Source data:

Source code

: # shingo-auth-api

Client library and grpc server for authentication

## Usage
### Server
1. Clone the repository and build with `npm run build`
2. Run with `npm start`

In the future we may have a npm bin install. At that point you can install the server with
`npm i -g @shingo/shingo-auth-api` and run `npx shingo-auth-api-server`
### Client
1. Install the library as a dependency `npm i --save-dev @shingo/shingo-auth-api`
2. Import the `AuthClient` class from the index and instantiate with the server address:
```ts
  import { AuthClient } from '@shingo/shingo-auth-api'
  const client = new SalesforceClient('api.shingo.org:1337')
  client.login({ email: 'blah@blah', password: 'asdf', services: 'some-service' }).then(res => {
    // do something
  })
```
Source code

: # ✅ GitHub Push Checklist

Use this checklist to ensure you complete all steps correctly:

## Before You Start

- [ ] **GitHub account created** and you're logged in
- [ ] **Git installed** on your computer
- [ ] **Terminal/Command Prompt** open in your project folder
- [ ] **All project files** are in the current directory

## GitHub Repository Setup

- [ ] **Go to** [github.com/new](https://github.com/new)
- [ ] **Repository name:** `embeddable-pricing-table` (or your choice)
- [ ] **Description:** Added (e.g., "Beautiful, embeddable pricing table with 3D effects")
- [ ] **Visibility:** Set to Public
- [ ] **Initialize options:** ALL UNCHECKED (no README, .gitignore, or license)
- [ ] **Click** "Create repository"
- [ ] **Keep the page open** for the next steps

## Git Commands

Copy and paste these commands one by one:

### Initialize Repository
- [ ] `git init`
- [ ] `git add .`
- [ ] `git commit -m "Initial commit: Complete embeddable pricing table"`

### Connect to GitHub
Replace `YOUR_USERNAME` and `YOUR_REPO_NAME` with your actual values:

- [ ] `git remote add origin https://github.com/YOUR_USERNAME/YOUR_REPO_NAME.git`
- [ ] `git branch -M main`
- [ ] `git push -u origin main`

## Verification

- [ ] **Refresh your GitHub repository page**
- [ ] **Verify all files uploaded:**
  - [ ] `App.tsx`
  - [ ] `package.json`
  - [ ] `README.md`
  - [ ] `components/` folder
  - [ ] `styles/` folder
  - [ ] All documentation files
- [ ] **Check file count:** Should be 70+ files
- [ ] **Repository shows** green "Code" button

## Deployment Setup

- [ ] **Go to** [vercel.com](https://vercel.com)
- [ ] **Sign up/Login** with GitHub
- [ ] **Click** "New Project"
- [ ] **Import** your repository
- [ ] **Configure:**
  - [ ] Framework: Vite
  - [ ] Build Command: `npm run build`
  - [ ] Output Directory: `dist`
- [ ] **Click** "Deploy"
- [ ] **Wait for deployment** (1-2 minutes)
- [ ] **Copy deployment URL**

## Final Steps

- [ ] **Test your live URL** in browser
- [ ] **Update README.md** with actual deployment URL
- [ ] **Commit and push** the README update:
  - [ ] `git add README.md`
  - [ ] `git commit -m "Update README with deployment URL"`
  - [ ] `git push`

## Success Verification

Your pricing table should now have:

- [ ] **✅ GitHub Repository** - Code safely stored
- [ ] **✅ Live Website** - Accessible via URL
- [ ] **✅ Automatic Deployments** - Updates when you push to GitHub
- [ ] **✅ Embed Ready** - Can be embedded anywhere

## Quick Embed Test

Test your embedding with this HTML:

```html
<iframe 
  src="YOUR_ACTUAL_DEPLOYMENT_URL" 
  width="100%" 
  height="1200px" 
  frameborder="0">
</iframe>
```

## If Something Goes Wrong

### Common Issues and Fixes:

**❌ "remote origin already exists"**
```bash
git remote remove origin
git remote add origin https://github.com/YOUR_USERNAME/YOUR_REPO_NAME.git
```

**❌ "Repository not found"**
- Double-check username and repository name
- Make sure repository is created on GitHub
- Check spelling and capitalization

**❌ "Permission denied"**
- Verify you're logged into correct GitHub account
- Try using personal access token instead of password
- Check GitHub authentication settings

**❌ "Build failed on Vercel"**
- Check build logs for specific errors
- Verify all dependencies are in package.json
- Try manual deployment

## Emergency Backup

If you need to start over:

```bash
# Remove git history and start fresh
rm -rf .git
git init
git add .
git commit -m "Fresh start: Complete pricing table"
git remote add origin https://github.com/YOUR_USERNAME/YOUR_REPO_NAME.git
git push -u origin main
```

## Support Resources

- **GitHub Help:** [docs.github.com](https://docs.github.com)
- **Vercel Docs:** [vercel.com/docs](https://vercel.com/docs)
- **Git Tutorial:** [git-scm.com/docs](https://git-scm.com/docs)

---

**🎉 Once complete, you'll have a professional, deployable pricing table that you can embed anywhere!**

Exercise objective >> Starting at the line that contains "- **Vercel Docs:**", return every line through the last one above, exactly as written.

Your response >>
- **Vercel Docs:** [vercel.com/docs](https://vercel.com/docs)
- **Git Tutorial:** [git-scm.com/docs](https://git-scm.com/docs)

---

**🎉 Once complete, you'll have a professional, deployable pricing table that you can embed anywhere!**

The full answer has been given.